Il se trouva qu'il y avait pour le moment à Rhium un 
sacrifice et une fête, que les Locriens célèbrent encore 
aujourd'hui en ce même lieu avec beaucoup d'éclat. A la vue 
du corps ainsi apporté on fut saisi d'un étonnement bien 
naturel. On accourut sur le rivage, on reconnut Hésiode 
tout fraîchement assassiné; et, en raison de la célébrité du 
poète, on n'eut rien de plus pressé que de faire une enquête 
sur ce meurtre. On y procéda sur-le-champ. Les assassins 
furent découverts, jetés tout vivants dans les flots, et leur 
habitation fut rasée. On ensevelit ensuite Hésiode près du 
bois de Némée. Mais le plus grand nombre des étrangers 
ne savent pas où est son tombeau. On le dérobe aux recherches 
des Orchoméniens qui, d'après un oracle, voudraient, 
dit-on, enlever ses restes et les ensevelir dans leur 
pays. Si donc les dauphins montrent tant d'empressement et 
d'humanité pour ceux qui sont morts, il est encore plus 
naturel qu'ils viennent en aide aux vivants, surtout quand 
ceux-ci les ont attirés par les accords de la flûte ou par 
quelques chants mélodieux. Car nous savons tous à présent 
que ces animaux aiment la musique, qu'ils la recherchent, 
qu'ils nagent auprès des vaisseaux où l'on vogue au bruit 
des chants et de la flûte, et qu'ils sont heureux d'accompagner 
ces bâtiments dans leur marche par un temps calme.

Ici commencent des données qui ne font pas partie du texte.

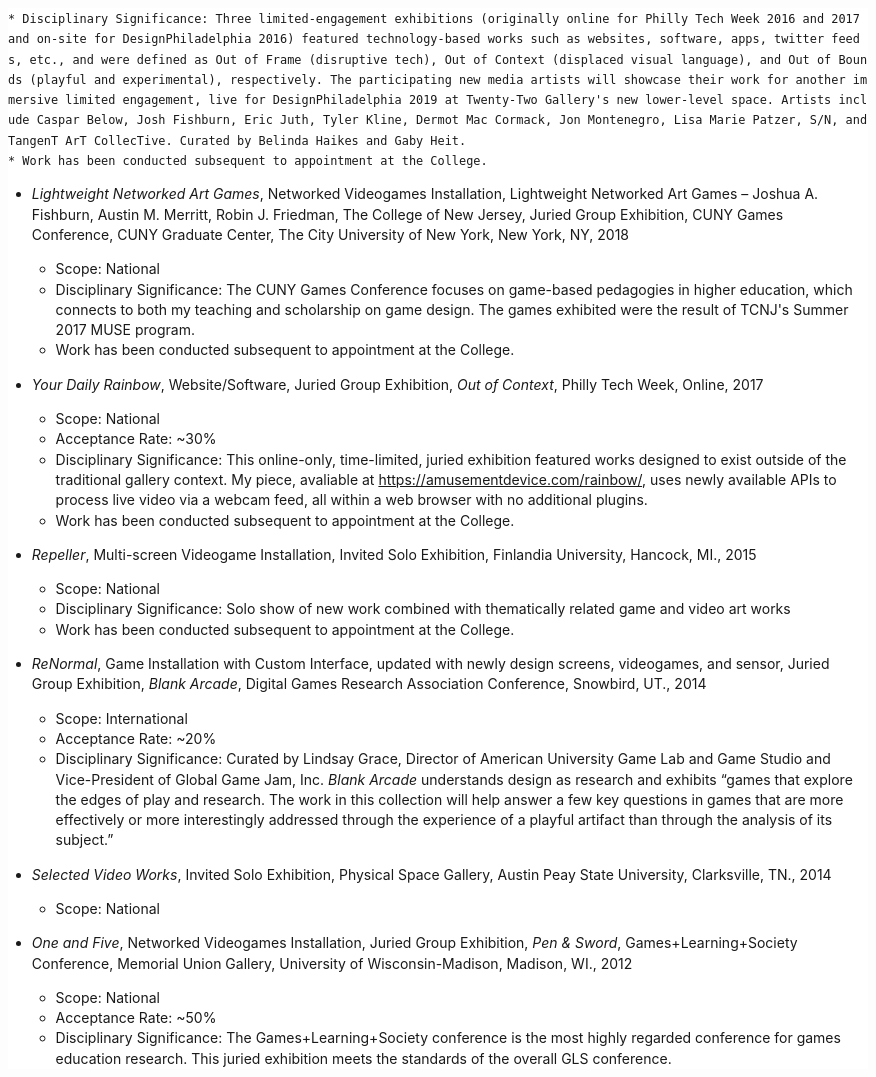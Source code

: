 	* Disciplinary Significance: Three limited-engagement exhibitions (originally online for Philly Tech Week 2016 and 2017 and on-site for DesignPhiladelphia 2016) featured technology-based works such as websites, software, apps, twitter feeds, etc., and were defined as Out of Frame (disruptive tech), Out of Context (displaced visual language), and Out of Bounds (playful and experimental), respectively. The participating new media artists will showcase their work for another immersive limited engagement, live for DesignPhiladelphia 2019 at Twenty-Two Gallery's new lower-level space. Artists include Caspar Below, Josh Fishburn, Eric Juth, Tyler Kline, Dermot Mac Cormack, Jon Montenegro, Lisa Marie Patzer, S/N, and TangenT ArT CollecTive. Curated by Belinda Haikes and Gaby Heit.
	* Work has been conducted subsequent to appointment at the College.
- *Lightweight Networked Art Games*, Networked Videogames Installation, Lightweight Networked Art Games – Joshua A. Fishburn, Austin M. Merritt, Robin J. Friedman, The College of New Jersey, Juried Group Exhibition, CUNY Games Conference, CUNY Graduate Center, The City University of New York, New York, NY, 2018
	* Scope: National
	* Disciplinary Significance: The CUNY Games Conference focuses on game-based pedagogies in higher education, which connects to both my teaching and scholarship on game design. The games exhibited were the result of TCNJ's Summer 2017 MUSE program.
	* Work has been conducted subsequent to appointment at the College.
- *Your Daily Rainbow*, Website/Software, Juried Group Exhibition, *Out of Context*, Philly Tech Week, Online, 2017
	* Scope: National
	* Acceptance Rate: ~30%
	* Disciplinary Significance: This online-only, time-limited, juried exhibition featured works designed to exist outside of the traditional gallery context. My piece, avaliable at https://amusementdevice.com/rainbow/, uses newly available APIs to process live video via a webcam feed, all within a web browser with no additional plugins.
	* Work has been conducted subsequent to appointment at the College.
- *Repeller*, Multi-screen Videogame Installation, Invited Solo Exhibition, Finlandia University, Hancock, MI., 2015
	* Scope: National
	* Disciplinary Significance: Solo show of new work combined with thematically related game and video art works
	* Work has been conducted subsequent to appointment at the College.
- *ReNormal*, Game Installation with Custom Interface, updated with newly design screens, videogames, and sensor, Juried Group Exhibition, *Blank Arcade*, Digital Games Research Association Conference, Snowbird, UT., 2014
	* Scope: International
	* Acceptance Rate: ~20%
	* Disciplinary Significance: Curated by Lindsay Grace, Director of American University Game Lab and Game Studio and Vice-President of Global Game Jam, Inc. *Blank Arcade* understands design as research and exhibits “games that explore the edges of play and research. The work in this collection will help answer a few key questions in games that are more effectively or more interestingly addressed through the experience of a playful artifact than through the analysis of its subject.”
- *Selected Video Works*, Invited Solo Exhibition, <terminal> Physical Space Gallery, Austin Peay State University, Clarksville, TN., 2014
	* Scope: National

- *One and Five*, Networked Videogames Installation, Juried Group Exhibition, *Pen & Sword*, Games+Learning+Society Conference, Memorial Union Gallery, University of Wisconsin-Madison, Madison, WI., 2012
	* Scope: National
	* Acceptance Rate: ~50%
	* Disciplinary Significance: The Games+Learning+Society conference is the most highly regarded conference for games education research. This juried exhibition meets the standards of the overall GLS conference.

Ils se plaisent aussi à voir nager les petits garçons, et ils 
plongent avec eux à l'envi. Aussi est-ce une loi, bien que 
rien n'en soit écrit, de ne pas troubler leur sécurité. Personne 
ne leur fait la chasse, personne ne les maltraite. Seulement, 
lorsque s'étant laissé prendre dans des filets ils 
embarrassent les pêcheurs, ceux-ci les châtient en les battant, 
comme l'on ferait à des enfants pris en faute. Je me 
souviens aussi d'avoir entendu dire à des gens de Lesbos, 
qu'une jeune fille de ce pays avait été sauvée de la mer par 
un dauphin. C'est une tradition avérée. Mais Pittacus la 
connaît par-dessus tous : il devrait bien nous en conter les détails'.»